[PROBLEM STATEMENT]: Your answer should hold all lines of the entries that include the word "search".

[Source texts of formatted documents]
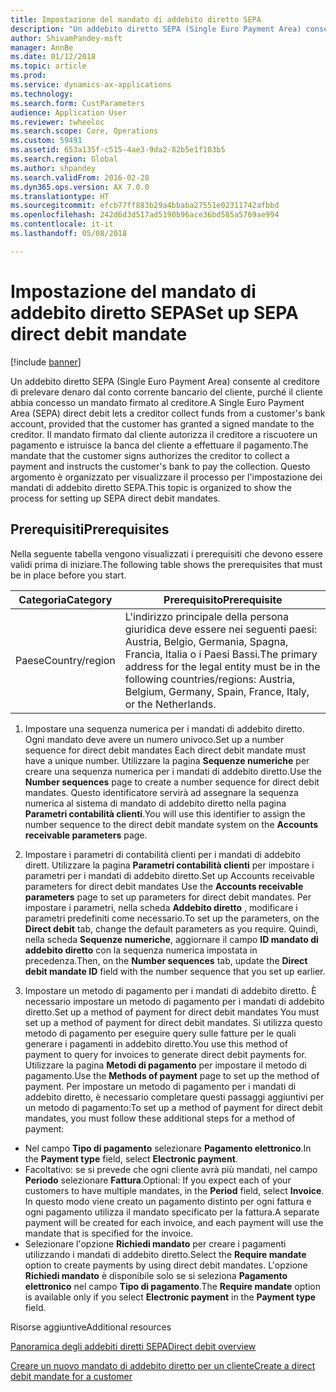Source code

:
 ```yaml
---
title: Impostazione del mandato di addebito diretto SEPA
description: "Un addebito diretto SEPA (Single Euro Payment Area) consente al creditore di prelevare denaro dal conto corrente bancario del cliente, purché il cliente abbia concesso un mandato firmato al creditore."
author: ShivamPandey-msft
manager: AnnBe
ms.date: 01/12/2018
ms.topic: article
ms.prod: 
ms.service: dynamics-ax-applications
ms.technology: 
ms.search.form: CustParameters
audience: Application User
ms.reviewer: twheeloc
ms.search.scope: Core, Operations
ms.custom: 59491
ms.assetid: 653a135f-c515-4ae3-9da2-82b5e1f103b5
ms.search.region: Global
ms.author: shpandey
ms.search.validFrom: 2016-02-28
ms.dyn365.ops.version: AX 7.0.0
ms.translationtype: HT
ms.sourcegitcommit: efcb77ff883b29a4bbaba27551e02311742afbbd
ms.openlocfilehash: 242d6d3d517ad5190b96ace36bd585a5769ae994
ms.contentlocale: it-it
ms.lasthandoff: 05/08/2018

---
```


# <a name="set-up-sepa-direct-debit-mandate"></a><span data-ttu-id="3f5bc-103">Impostazione del mandato di addebito diretto SEPA</span><span class="sxs-lookup"><span data-stu-id="3f5bc-103">Set up SEPA direct debit mandate</span></span>

[!include [banner](../includes/banner.md)]

<span data-ttu-id="3f5bc-104">Un addebito diretto SEPA (Single Euro Payment Area) consente al creditore di prelevare denaro dal conto corrente bancario del cliente, purché il cliente abbia concesso un mandato firmato al creditore.</span><span class="sxs-lookup"><span data-stu-id="3f5bc-104">A Single Euro Payment Area (SEPA) direct debit lets a creditor collect funds from a customer's bank account, provided that the customer has granted a signed mandate to the creditor.</span></span> <span data-ttu-id="3f5bc-105">Il mandato firmato dal cliente autorizza il creditore a riscuotere un pagamento e istruisce la banca del cliente a effettuare il pagamento.</span><span class="sxs-lookup"><span data-stu-id="3f5bc-105">The mandate that the customer signs authorizes the creditor to collect a payment and instructs the customer's bank to pay the collection.</span></span> <span data-ttu-id="3f5bc-106">Questo argomento è organizzato per visualizzare il processo per l'impostazione dei mandati di addebito diretto SEPA.</span><span class="sxs-lookup"><span data-stu-id="3f5bc-106">This topic is organized to show the process for setting up SEPA direct debit mandates.</span></span>

## <a name="prerequisites"></a><span data-ttu-id="3f5bc-107">Prerequisiti</span><span class="sxs-lookup"><span data-stu-id="3f5bc-107">Prerequisites</span></span>
<span data-ttu-id="3f5bc-108">Nella seguente tabella vengono visualizzati i prerequisiti che devono essere validi prima di iniziare.</span><span class="sxs-lookup"><span data-stu-id="3f5bc-108">The following table shows the prerequisites that must be in place before you start.</span></span>

| <span data-ttu-id="3f5bc-109">Categoria</span><span class="sxs-lookup"><span data-stu-id="3f5bc-109">Category</span></span>       | <span data-ttu-id="3f5bc-110">Prerequisito</span><span class="sxs-lookup"><span data-stu-id="3f5bc-110">Prerequisite</span></span>                                                                                                                                              |
|----------------|-----------------------------------------------------------------------------------------------------------------------------------------------------------|
| <span data-ttu-id="3f5bc-111">Paese</span><span class="sxs-lookup"><span data-stu-id="3f5bc-111">Country/region</span></span> | <span data-ttu-id="3f5bc-112">L'indirizzo principale della persona giuridica deve essere nei seguenti paesi: Austria, Belgio, Germania, Spagna, Francia, Italia o i Paesi Bassi.</span><span class="sxs-lookup"><span data-stu-id="3f5bc-112">The primary address for the legal entity must be in the following countries/regions: Austria, Belgium, Germany, Spain, France, Italy, or the Netherlands.</span></span> |

1. <span data-ttu-id="3f5bc-113">Impostare una sequenza numerica per i mandati di addebito diretto. Ogni mandato deve avere un numero univoco.</span><span class="sxs-lookup"><span data-stu-id="3f5bc-113">Set up a number sequence for direct debit mandates Each direct debit mandate must have a unique number.</span></span> <span data-ttu-id="3f5bc-114">Utilizzare la pagina **Sequenze numeriche** per creare una sequenza numerica per i mandati di addebito diretto.</span><span class="sxs-lookup"><span data-stu-id="3f5bc-114">Use the **Number sequences** page to create a number sequence for direct debit mandates.</span></span> <span data-ttu-id="3f5bc-115">Questo identificatore servirà ad assegnare la sequenza numerica al sistema di mandato di addebito diretto nella pagina **Parametri contabilità clienti**.</span><span class="sxs-lookup"><span data-stu-id="3f5bc-115">You will use this identifier to assign the number sequence to the direct debit mandate system on the **Accounts receivable parameters** page.</span></span>

2. <span data-ttu-id="3f5bc-116">Impostare i parametri di contabilità clienti per i mandati di addebito dirett. Utilizzare la pagina **Parametri contabilità clienti** per impostare i parametri per i mandati di addebito diretto.</span><span class="sxs-lookup"><span data-stu-id="3f5bc-116">Set up Accounts receivable parameters for direct debit mandates Use the **Accounts receivable parameters** page to set up parameters for direct debit mandates.</span></span> <span data-ttu-id="3f5bc-117">Per impostare i parametri, nella scheda **Addebito diretto** , modificare i parametri predefiniti come necessario.</span><span class="sxs-lookup"><span data-stu-id="3f5bc-117">To set up the parameters, on the **Direct debit** tab, change the default parameters as you require.</span></span> <span data-ttu-id="3f5bc-118">Quindi, nella scheda **Sequenze numeriche**, aggiornare il campo **ID mandato di addebito diretto** con la sequenza numerica impostata in precedenza.</span><span class="sxs-lookup"><span data-stu-id="3f5bc-118">Then, on the **Number sequences** tab, update the **Direct debit mandate ID** field with the number sequence that you set up earlier.</span></span>

3. <span data-ttu-id="3f5bc-119">Impostare un metodo di pagamento per i mandati di addebito diretto. È necessario impostare un metodo di pagamento per i mandati di addebito diretto.</span><span class="sxs-lookup"><span data-stu-id="3f5bc-119">Set up a method of payment for direct debit mandates You must set up a method of payment for direct debit mandates.</span></span> <span data-ttu-id="3f5bc-120">Si utilizza questo metodo di pagamento per eseguire query sulle fatture per le quali generare i pagamenti in addebito diretto.</span><span class="sxs-lookup"><span data-stu-id="3f5bc-120">You use this method of payment to query for invoices to generate direct debit payments for.</span></span> <span data-ttu-id="3f5bc-121">Utilizzare la pagina **Metodi di pagamento** per impostare il metodo di pagamento.</span><span class="sxs-lookup"><span data-stu-id="3f5bc-121">Use the **Methods of payment** page to set up the method of payment.</span></span> <span data-ttu-id="3f5bc-122">Per impostare un metodo di pagamento per i mandati di addebito diretto, è necessario completare questi passaggi aggiuntivi per un metodo di pagamento:</span><span class="sxs-lookup"><span data-stu-id="3f5bc-122">To set up a method of payment for direct debit mandates, you must follow these additional steps for a method of payment:</span></span>

-   <span data-ttu-id="3f5bc-123">Nel campo **Tipo di pagamento** selezionare **Pagamento elettronico**.</span><span class="sxs-lookup"><span data-stu-id="3f5bc-123">In the **Payment type** field, select **Electronic payment**.</span></span>
-   <span data-ttu-id="3f5bc-124">Facoltativo: se si prevede che ogni cliente avrà più mandati, nel campo  **Periodo** selezionare **Fattura**.</span><span class="sxs-lookup"><span data-stu-id="3f5bc-124">Optional: If you expect each of your customers to have multiple mandates, in the **Period** field, select **Invoice**.</span></span> <span data-ttu-id="3f5bc-125">In questo modo viene creato un pagamento distinto per ogni fattura e ogni pagamento utilizza il mandato specificato per la fattura.</span><span class="sxs-lookup"><span data-stu-id="3f5bc-125">A separate payment will be created for each invoice, and each payment will use the mandate that is specified for the invoice.</span></span>
-   <span data-ttu-id="3f5bc-126">Selezionare l'opzione **Richiedi mandato** per creare i pagamenti utilizzando i mandati di addebito diretto.</span><span class="sxs-lookup"><span data-stu-id="3f5bc-126">Select the **Require mandate** option to create payments by using direct debit mandates.</span></span> <span data-ttu-id="3f5bc-127">L'opzione **Richiedi mandato** è disponibile solo se si seleziona **Pagamento elettronico** nel campo **Tipo di pagamento**.</span><span class="sxs-lookup"><span data-stu-id="3f5bc-127">The **Require mandate** option is available only if you select **Electronic payment** in the **Payment type** field.</span></span>

<span data-ttu-id="3f5bc-128">Risorse aggiuntive</span><span class="sxs-lookup"><span data-stu-id="3f5bc-128">Additional resources</span></span>

[<span data-ttu-id="3f5bc-129">Panoramica degli addebiti diretti SEPA</span><span class="sxs-lookup"><span data-stu-id="3f5bc-129">Direct debit overview</span></span>](sepa-direct-debit-overview.md) 

[<span data-ttu-id="3f5bc-130">Creare un nuovo mandato di addebito diretto per un cliente</span><span class="sxs-lookup"><span data-stu-id="3f5bc-130">Create a direct debit mandate for a customer</span></span>](tasks/create-direct-debit-mandate-customer.md)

[RESPONSE AREA]:
ms.search.form: CustParameters
ms.search.scope: Core, Operations
ms.search.region: Global
ms.search.validFrom: 2016-02-28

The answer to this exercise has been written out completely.